Induction of Adenosine A1Receptor Expression by Pertussis Toxin via an Adenosine 5′-Diphosphate Ribosylation-Independent Pathway

Abstract

Pertussis toxin ADP ribosylates G(i) and G(o) transducing proteins and functionally uncouples adenosine A(1) receptor (A(1)AR) from its effectors. We hypothesized that this loss in receptor coupling could lead to de novo A(1)AR synthesis by the cell in a futile attempt to re-establish normal receptor function. To test this hypothesis, we used hamster ductus deferens tumor (DDT(1) MF-2) cells, a cell culture model for studying A(1)AR, and showed that pertussis toxin (100 ng/ml) produced a time-dependent loss in A(1)AR-G(i) interaction and abolished A(1)AR activation of extracellular signal-regulated kinase 1/2. Interestingly, pertussis toxin increased the expression of A(1)AR, as measured by real-time polymerase chain reaction, immunocytochemistry, and [(3)H]cyclopentyl-1,3-dipropylxanthine (DPCPX) binding, suggesting a compensatory response to G(i) protein inactivation.

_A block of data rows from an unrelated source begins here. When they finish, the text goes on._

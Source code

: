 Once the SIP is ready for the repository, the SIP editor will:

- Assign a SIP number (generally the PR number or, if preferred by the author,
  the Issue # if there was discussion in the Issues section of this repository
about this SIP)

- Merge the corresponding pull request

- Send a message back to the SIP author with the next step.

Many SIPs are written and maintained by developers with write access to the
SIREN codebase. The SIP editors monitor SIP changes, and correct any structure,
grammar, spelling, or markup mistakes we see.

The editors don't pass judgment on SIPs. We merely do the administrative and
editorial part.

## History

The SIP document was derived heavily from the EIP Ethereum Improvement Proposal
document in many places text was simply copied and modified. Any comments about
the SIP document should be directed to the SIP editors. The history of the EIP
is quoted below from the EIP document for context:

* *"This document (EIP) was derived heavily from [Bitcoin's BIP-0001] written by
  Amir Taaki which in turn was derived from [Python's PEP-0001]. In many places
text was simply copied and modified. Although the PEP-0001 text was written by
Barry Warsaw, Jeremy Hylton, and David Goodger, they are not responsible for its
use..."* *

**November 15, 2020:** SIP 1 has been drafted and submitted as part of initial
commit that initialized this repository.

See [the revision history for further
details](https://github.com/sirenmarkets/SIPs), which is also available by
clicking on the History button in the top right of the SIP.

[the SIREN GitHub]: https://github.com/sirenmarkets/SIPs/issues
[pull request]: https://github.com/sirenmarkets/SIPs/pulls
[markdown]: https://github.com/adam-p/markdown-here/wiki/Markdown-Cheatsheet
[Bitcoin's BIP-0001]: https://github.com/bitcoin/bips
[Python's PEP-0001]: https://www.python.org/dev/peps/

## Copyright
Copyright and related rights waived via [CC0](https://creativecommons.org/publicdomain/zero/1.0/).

DDT(1) MF-2 cells exposed to pertussis toxin demonstrated nuclear factor kappaB (NF-kappaB) activation within 30 min of exposure, a time point that preceded the loss of function of the A(1)AR. Inhibition of NF-kappaB attenuated the increase in A(1)AR induced by pertussis toxin. Cells exposed to B-oligomer subunit of pertussis toxin, devoid of significant ADP ribosyltransferase activity, showed increased A(1)AR protein expression, preceded by activation of NF-kappaB. B-Oligomer increased intracellular Ca(2+) in DDT(1) MF-2 cells. Chelation of intracellular Ca(2+) with 1,2-bis(2-aminophenoxy)ethane-N,N,N',N'-tetraacetic acid or inhibition of protein kinase C (PKC) with bisindolylmaleimide hydrochloride reduced the activation of NF-kappaB and [(3)H]DPCPX binding. We conclude that pertussis toxin promotes de novo A(1)AR synthesis by activating NF-kappaB through an ADP ribosylation-independent mechanism involving intracellular Ca(2+) release and PKC activation.